Energy Conservation (Physics)

We will analyze the situation at two instants:

1- The instant the ball is released from the roof

2- The instant the ball hits the ground

In instant 1, the Total Mechanical Energy (TME) of the system (ball) is in the form of Gravitational Potential Energy (PE_grav) as it is at rest (no kinetic energy) and it is elevated above the surface of the Earth.

TME₁= PE_{grav................................{eq. 1}}

Gravitational potential energy can be described by the following equation:

PE_grav= m*g*h [J].............................{eq. 2}

Where:

m= Mass of the object [kg]

g= Acceleration due to gravity [m/s²]

h= Height above the reference plane (surface of the Earth) [m]

In instant 2, the TME of the system is in the form of Kinetic Energy (KE) because it is in motion and it has no gravitational potential energy (because it is on the surface of the Earth)
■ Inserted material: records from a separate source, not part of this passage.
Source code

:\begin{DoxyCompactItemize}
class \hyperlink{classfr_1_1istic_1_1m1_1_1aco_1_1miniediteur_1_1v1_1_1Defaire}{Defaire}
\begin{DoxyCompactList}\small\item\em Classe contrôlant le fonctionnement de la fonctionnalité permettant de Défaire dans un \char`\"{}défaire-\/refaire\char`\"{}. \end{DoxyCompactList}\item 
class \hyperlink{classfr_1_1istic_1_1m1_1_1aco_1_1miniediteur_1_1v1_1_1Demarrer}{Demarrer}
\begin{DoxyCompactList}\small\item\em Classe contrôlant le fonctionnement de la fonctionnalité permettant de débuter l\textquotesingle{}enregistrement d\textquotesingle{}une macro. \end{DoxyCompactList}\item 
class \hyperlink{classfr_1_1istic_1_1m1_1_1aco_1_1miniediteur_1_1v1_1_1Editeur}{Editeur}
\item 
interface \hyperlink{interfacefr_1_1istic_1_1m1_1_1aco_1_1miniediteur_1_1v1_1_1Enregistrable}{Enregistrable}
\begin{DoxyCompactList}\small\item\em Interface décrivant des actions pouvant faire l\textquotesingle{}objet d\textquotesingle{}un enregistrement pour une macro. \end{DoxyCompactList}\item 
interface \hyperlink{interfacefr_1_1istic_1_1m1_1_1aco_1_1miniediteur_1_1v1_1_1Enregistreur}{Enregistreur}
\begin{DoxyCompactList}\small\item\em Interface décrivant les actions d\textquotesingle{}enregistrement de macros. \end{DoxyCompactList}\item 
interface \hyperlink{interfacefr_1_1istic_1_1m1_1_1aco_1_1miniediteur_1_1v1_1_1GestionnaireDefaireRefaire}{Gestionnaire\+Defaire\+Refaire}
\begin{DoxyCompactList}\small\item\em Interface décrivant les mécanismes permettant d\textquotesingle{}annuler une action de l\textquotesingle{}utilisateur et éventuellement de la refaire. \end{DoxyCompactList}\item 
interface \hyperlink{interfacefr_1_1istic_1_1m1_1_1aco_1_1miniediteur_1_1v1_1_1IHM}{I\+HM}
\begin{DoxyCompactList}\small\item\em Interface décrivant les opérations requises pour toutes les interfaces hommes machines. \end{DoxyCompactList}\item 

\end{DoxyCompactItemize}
TME₂= KE...........................{eq. 3}

Kinetic Energy can be described by the following equation:

KE= 0.5* m * v².................................{eq. 4}

With:

m= Mass of the object [kg]

v= Velocity of the object [m/s]

Due to the Conservation of Energy, we know that the Total Mechanical Energy at instant 1 and instant 2 is conserved, in other words, they are equal in magnitude.

TME₁ = TME₂.................................{eq. 5}

Substituting equations 1 and 3 into equation 5:

PE_grav = KE..........................{eq. 6}

Substituting equations 2 and 4 into equation 6:

m*g*h = 0.5*m*v²

Solving for v:

v = (2*g*h)^1/2

Substituting g=10 m/s², h= 5 m:

v = (2*10*5)^1/2

v= 10 m/s